DATA PROVIDED below:

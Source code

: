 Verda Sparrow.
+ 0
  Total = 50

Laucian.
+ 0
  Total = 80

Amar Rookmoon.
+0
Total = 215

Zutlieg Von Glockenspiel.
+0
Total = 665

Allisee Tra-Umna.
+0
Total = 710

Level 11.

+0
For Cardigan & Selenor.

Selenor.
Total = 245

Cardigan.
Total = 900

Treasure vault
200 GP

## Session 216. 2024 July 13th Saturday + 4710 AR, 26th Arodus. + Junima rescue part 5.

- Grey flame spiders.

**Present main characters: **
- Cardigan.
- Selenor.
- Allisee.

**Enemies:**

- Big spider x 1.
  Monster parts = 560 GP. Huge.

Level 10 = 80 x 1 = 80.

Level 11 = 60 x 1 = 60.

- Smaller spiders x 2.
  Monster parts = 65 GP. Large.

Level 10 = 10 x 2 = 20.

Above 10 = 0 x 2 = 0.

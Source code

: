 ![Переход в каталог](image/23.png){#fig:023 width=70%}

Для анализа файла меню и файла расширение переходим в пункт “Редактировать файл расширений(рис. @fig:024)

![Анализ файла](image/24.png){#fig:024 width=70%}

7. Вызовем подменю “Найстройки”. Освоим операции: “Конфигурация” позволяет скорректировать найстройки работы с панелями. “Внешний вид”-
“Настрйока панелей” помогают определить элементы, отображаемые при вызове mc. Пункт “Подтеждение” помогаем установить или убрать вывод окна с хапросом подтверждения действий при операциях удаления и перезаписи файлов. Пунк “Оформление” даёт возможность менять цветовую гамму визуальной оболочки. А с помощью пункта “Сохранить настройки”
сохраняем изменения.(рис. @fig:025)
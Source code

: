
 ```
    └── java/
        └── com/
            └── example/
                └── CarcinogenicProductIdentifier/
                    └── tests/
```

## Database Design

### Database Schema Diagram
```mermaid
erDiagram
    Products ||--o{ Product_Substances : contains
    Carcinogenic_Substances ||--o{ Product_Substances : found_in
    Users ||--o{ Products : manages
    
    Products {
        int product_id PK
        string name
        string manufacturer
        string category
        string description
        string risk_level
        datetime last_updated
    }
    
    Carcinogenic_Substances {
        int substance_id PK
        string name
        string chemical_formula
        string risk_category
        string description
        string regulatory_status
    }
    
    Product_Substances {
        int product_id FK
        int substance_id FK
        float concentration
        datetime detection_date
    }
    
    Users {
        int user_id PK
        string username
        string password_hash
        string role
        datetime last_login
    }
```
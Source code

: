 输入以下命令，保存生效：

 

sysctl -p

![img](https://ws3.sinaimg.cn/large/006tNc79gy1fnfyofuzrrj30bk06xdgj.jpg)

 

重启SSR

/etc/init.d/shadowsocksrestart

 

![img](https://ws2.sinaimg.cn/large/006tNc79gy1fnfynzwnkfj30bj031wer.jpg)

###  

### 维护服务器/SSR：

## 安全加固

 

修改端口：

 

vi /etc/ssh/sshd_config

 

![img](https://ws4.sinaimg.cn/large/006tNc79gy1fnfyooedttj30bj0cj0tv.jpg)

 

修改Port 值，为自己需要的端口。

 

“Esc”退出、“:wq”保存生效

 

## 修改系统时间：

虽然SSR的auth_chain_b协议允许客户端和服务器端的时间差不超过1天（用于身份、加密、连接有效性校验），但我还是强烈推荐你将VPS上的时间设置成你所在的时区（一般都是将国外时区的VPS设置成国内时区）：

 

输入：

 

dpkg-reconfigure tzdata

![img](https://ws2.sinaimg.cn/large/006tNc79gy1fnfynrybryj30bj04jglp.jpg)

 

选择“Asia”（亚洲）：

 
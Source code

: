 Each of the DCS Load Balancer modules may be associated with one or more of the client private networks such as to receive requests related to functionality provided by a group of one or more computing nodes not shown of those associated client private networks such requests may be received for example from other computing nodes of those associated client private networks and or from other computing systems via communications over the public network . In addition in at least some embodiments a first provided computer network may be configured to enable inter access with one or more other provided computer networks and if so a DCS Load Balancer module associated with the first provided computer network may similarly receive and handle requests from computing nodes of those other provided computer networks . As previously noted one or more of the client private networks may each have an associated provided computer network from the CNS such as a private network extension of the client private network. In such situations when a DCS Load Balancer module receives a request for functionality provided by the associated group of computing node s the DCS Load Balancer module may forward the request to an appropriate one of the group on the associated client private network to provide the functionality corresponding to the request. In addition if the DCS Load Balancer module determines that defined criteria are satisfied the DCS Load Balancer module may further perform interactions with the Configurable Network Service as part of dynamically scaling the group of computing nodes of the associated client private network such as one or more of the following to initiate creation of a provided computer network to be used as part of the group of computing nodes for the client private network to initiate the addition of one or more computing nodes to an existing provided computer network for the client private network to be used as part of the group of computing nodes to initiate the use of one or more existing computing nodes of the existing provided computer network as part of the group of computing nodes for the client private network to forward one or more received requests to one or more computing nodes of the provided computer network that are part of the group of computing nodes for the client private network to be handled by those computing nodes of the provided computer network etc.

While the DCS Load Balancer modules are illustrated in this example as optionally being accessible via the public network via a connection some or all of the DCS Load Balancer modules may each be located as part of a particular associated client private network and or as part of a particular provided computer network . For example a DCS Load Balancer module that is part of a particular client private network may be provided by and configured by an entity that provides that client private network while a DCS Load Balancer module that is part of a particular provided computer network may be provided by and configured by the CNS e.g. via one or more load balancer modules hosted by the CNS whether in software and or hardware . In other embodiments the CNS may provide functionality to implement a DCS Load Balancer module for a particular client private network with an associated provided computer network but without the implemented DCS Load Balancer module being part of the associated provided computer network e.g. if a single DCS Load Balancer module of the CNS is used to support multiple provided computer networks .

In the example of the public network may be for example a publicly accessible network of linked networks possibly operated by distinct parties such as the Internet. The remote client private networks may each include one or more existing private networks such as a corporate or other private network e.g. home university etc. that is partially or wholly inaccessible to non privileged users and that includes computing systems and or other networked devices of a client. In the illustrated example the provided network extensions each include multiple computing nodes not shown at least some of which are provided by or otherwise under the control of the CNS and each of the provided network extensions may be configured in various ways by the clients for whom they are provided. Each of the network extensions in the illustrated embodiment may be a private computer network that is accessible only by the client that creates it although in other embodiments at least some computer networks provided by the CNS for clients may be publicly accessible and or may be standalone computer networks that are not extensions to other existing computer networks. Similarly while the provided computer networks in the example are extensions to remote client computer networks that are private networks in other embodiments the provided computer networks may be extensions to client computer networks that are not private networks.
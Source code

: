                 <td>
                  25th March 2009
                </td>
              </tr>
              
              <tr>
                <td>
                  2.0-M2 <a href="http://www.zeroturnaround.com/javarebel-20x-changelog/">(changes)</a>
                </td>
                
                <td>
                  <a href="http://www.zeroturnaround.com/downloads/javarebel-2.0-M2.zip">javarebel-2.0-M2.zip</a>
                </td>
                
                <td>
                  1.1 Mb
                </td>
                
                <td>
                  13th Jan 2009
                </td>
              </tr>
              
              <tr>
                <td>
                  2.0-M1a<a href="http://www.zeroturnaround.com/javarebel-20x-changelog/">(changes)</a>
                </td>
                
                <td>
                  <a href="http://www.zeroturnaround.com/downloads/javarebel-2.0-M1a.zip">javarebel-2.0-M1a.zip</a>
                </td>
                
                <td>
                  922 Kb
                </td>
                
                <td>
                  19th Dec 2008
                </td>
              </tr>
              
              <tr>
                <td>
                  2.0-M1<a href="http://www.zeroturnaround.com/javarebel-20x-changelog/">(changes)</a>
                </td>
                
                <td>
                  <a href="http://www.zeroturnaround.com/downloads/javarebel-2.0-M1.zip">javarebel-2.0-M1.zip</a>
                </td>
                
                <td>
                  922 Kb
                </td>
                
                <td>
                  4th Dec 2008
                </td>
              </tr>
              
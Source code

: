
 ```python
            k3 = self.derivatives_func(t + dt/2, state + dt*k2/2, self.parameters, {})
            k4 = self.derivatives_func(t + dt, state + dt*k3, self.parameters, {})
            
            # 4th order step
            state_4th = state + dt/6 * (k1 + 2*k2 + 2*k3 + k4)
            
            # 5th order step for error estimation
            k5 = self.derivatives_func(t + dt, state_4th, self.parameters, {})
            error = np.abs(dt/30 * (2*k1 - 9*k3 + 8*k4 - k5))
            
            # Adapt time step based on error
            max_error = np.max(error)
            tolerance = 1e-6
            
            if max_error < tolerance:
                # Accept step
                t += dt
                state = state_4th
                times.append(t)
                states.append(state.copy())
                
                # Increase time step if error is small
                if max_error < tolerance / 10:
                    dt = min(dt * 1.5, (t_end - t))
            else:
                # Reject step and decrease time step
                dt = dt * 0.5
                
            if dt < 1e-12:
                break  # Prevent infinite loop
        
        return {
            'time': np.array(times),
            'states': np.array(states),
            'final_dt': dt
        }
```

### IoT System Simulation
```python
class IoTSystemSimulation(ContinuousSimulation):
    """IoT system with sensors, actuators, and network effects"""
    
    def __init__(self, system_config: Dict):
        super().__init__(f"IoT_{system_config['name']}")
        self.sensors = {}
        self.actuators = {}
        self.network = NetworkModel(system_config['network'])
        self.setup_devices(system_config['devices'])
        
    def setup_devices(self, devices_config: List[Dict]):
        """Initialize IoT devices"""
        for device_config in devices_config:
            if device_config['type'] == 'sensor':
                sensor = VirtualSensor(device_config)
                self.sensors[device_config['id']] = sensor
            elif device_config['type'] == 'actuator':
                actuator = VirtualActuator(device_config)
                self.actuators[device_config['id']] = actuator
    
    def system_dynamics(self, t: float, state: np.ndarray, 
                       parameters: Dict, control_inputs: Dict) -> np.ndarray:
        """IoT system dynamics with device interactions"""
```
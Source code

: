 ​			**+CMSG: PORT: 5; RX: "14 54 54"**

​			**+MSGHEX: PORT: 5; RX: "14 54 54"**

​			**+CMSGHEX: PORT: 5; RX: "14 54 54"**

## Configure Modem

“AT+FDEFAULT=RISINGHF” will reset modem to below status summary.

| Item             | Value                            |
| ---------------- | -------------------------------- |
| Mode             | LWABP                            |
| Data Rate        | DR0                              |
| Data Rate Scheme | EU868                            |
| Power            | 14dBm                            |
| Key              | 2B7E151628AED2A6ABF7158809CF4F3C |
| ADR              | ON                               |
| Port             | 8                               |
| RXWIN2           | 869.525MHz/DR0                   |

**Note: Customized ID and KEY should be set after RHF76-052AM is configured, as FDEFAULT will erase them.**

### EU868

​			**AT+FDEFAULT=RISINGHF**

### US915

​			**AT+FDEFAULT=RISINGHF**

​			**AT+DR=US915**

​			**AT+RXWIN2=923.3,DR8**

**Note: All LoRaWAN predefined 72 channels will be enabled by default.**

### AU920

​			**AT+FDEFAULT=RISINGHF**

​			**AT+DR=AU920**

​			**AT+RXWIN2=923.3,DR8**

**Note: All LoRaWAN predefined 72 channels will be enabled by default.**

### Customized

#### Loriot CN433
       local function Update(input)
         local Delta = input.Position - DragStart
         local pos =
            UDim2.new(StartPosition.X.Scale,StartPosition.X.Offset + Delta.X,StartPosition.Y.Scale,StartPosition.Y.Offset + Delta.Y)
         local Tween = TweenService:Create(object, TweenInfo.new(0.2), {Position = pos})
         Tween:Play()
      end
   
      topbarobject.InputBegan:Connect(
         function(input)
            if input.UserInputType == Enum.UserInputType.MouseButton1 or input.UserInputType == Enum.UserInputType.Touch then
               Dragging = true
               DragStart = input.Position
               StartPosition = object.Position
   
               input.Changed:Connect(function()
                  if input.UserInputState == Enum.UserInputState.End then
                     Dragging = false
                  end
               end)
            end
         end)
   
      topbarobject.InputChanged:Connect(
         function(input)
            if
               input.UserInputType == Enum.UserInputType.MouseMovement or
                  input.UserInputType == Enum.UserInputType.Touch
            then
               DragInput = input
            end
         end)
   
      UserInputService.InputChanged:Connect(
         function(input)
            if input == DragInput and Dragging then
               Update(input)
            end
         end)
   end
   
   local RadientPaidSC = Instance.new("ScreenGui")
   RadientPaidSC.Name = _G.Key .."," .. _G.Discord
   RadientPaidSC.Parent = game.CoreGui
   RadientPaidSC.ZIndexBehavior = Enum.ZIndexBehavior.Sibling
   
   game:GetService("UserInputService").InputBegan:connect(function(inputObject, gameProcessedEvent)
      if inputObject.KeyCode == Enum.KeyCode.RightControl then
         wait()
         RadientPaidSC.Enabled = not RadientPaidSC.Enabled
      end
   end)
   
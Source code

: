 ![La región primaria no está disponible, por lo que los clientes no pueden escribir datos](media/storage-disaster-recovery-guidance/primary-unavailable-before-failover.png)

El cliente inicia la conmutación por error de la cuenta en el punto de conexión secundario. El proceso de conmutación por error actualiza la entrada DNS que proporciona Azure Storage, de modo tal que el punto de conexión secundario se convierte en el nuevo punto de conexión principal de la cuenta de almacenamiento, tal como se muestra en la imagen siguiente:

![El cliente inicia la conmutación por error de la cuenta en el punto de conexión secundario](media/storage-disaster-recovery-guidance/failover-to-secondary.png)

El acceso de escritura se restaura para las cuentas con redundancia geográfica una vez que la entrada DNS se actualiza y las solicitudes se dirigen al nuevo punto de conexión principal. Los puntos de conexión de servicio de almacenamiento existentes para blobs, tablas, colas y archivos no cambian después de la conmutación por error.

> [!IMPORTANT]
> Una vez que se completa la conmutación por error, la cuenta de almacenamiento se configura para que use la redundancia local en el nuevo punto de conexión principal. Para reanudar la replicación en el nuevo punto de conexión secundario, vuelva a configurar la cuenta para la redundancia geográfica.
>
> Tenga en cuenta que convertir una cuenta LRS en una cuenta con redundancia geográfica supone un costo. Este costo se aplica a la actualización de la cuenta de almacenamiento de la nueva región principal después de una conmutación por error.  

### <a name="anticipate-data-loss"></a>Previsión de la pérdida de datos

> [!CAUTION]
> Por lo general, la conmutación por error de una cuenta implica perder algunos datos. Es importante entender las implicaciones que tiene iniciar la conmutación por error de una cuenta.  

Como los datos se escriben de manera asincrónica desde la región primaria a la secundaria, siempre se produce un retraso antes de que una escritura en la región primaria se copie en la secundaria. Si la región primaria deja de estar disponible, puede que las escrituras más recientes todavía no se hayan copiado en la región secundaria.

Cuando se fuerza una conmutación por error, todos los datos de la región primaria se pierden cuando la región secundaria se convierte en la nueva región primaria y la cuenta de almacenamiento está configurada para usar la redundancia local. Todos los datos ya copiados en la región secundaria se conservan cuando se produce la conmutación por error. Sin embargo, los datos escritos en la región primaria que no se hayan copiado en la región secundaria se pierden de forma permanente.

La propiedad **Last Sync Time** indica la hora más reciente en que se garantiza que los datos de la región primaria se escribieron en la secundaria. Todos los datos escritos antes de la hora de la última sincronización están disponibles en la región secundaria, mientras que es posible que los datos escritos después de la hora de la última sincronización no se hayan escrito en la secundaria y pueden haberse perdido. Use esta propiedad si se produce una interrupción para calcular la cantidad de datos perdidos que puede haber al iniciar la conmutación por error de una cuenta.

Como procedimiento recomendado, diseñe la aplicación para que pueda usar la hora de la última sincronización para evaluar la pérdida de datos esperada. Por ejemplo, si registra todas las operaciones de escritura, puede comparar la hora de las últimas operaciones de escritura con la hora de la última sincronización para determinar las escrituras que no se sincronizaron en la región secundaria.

End of DATA PROVIDED.

▸ WORK INSTRUCTIONS
In this listing, how many lines contain "parameters"? Give the number without explanation.

▸ ANSWER BOX
4